This discussion has been locked.
You can no longer post new replies to this discussion. If you have a question you can start a new discussion

SG 125 sends thousands of spams

A user account has been hacked. A customer's SG 125 sends thousands of spam messages despite an outbound scan(Mail - SMTP, Relaying, scan outgoing). All emails are deleted in the mail manager, a hard job, but the SG continues to send them. Restart didn't help either. I don't see a way to stop this, customer is now blacklisted. Firmware version: 9.714-4.
Has someone an idea to prevent this in the future?

Thanks Heiko



This thread was automatically locked due to age.
  • How did the user get 'hacked'?  Did anyone actually figure out a root cause?

    Enabling 2FA would definitely help with that, and password complexity enforcement is another helpful method, so it doesn't allow '12345' as a password.

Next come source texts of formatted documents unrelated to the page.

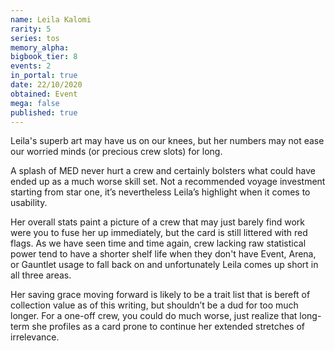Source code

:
 ```yaml
---
name: Leila Kalomi
rarity: 5
series: tos
memory_alpha:
bigbook_tier: 8
events: 2
in_portal: true
date: 22/10/2020
obtained: Event
mega: false
published: true
---
```


Leila's superb art may have us on our knees, but her numbers may not ease our worried minds (or precious crew slots) for long.

A splash of MED never hurt a crew and certainly bolsters what could have ended up as a much worse skill set. Not a recommended voyage investment starting from star one, it’s nevertheless Leila’s highlight when it comes to usability.

Her overall stats paint a picture of a crew that may just barely find work were you to fuse her up immediately, but the card is still littered with red flags. As we have seen time and time again, crew lacking raw statistical power tend to have a shorter shelf life when they don't have Event, Arena, or Gauntlet usage to fall back on and unfortunately Leila comes up short in all three areas.

Her saving grace moving forward is likely to be a trait list that is bereft of collection value as of this writing, but shouldn’t be a dud for too much longer. For a one-off crew, you could do much worse, just realize that long-term she profiles as a card prone to continue her extended stretches of irrelevance.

    OPNSense 64-bit | Intel Xeon 4-core v3 1225 3.20Ghz
    16GB Memory | 500GB SSD HDD | ATT Fiber 1GB
    (Former Sophos UTM Veteran, Former XG Rookie)

  • The user connect with imap/smtp-auth to the system. I don't know, how the passwort became known.
    But whatever. it shouldn't be that spam goes outside despite outgoing filtering. 

  • Did you vacuum the exim mail queue? Maybe there are plenty of mails on hold.

    As countermeasure you might consider rate-limiting.